(Extracted material Opens)

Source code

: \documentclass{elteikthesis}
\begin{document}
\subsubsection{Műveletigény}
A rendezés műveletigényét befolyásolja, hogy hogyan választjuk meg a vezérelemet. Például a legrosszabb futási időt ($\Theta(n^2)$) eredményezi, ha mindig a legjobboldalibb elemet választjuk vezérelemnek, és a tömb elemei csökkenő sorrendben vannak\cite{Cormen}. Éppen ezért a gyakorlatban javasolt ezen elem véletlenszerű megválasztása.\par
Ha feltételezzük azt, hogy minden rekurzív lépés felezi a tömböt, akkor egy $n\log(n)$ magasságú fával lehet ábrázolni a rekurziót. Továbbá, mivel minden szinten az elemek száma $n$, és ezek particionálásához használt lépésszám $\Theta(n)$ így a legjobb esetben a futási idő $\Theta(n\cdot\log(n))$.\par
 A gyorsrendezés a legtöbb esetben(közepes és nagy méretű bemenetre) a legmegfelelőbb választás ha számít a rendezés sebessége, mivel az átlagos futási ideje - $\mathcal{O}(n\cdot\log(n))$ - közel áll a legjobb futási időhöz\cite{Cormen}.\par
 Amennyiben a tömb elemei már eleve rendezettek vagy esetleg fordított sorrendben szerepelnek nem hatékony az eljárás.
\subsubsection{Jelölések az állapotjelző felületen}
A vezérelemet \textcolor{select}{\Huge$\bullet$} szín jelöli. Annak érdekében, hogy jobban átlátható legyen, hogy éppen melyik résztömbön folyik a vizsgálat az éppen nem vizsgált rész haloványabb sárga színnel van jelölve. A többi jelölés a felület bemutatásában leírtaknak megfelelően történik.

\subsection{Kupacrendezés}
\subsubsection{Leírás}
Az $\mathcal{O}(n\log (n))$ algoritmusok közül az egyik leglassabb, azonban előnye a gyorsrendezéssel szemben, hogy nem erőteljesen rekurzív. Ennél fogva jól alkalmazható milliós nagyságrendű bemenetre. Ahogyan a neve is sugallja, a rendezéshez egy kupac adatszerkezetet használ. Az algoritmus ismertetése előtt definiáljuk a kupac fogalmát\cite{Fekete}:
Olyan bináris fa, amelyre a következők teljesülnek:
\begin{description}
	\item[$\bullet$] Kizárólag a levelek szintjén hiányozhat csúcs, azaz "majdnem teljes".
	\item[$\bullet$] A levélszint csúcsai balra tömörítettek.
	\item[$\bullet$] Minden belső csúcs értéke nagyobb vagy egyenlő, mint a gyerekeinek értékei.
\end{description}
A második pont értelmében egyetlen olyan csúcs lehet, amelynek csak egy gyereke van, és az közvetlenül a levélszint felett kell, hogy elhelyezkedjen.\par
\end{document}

(Extracted material Closes)
(Extracted material Opens)

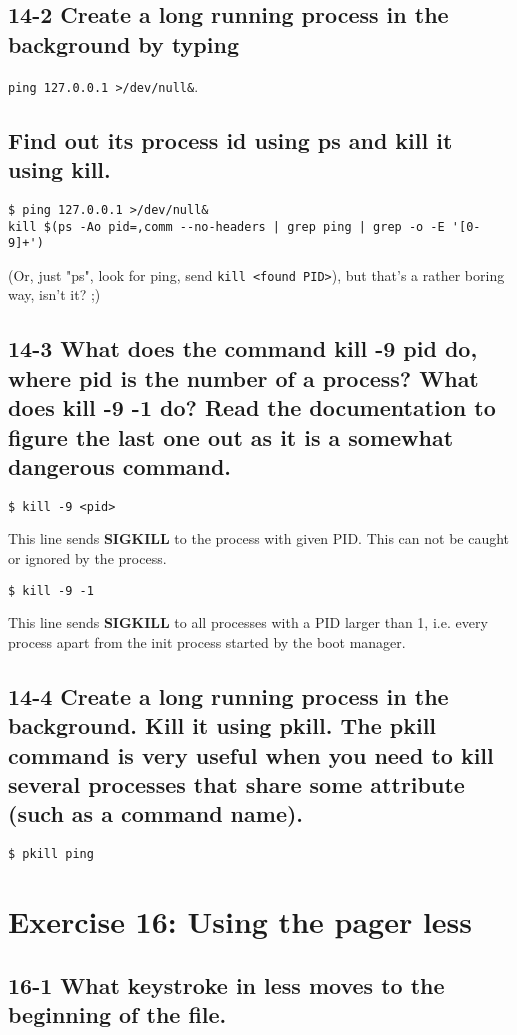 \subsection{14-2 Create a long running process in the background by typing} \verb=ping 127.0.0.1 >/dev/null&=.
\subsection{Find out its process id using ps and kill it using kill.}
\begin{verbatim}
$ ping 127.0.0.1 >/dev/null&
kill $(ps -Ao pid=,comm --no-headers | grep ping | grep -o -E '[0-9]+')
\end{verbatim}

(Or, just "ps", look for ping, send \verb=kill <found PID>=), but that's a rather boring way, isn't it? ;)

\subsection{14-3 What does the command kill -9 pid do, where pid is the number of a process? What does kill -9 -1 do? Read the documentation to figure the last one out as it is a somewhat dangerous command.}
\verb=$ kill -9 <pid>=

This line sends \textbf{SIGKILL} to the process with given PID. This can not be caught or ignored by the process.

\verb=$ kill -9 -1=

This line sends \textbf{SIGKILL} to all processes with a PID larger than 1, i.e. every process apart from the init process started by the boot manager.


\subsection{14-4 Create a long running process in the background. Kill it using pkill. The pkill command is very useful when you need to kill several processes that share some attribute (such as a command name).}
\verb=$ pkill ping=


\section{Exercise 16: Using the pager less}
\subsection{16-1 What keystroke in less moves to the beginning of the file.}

(Extracted material Closes)

### Aim of the task
Beginning at the line with "Source code" and ending at the line with "A gyorsrendezés a", reproduce each line of the data above exactly, and add no other lines.

### Your response
Source code

: \documentclass{elteikthesis}
\begin{document}
\subsubsection{Műveletigény}
A rendezés műveletigényét befolyásolja, hogy hogyan választjuk meg a vezérelemet. Például a legrosszabb futási időt ($\Theta(n^2)$) eredményezi, ha mindig a legjobboldalibb elemet választjuk vezérelemnek, és a tömb elemei csökkenő sorrendben vannak\cite{Cormen}. Éppen ezért a gyakorlatban javasolt ezen elem véletlenszerű megválasztása.\par
Ha feltételezzük azt, hogy minden rekurzív lépés felezi a tömböt, akkor egy $n\log(n)$ magasságú fával lehet ábrázolni a rekurziót. Továbbá, mivel minden szinten az elemek száma $n$, és ezek particionálásához használt lépésszám $\Theta(n)$ így a legjobb esetben a futási idő $\Theta(n\cdot\log(n))$.\par
 A gyorsrendezés a legtöbb esetben(közepes és nagy méretű bemenetre) a legmegfelelőbb választás ha számít a rendezés sebessége, mivel az átlagos futási ideje - $\mathcal{O}(n\cdot\log(n))$ - közel áll a legjobb futási időhöz\cite{Cormen}.\par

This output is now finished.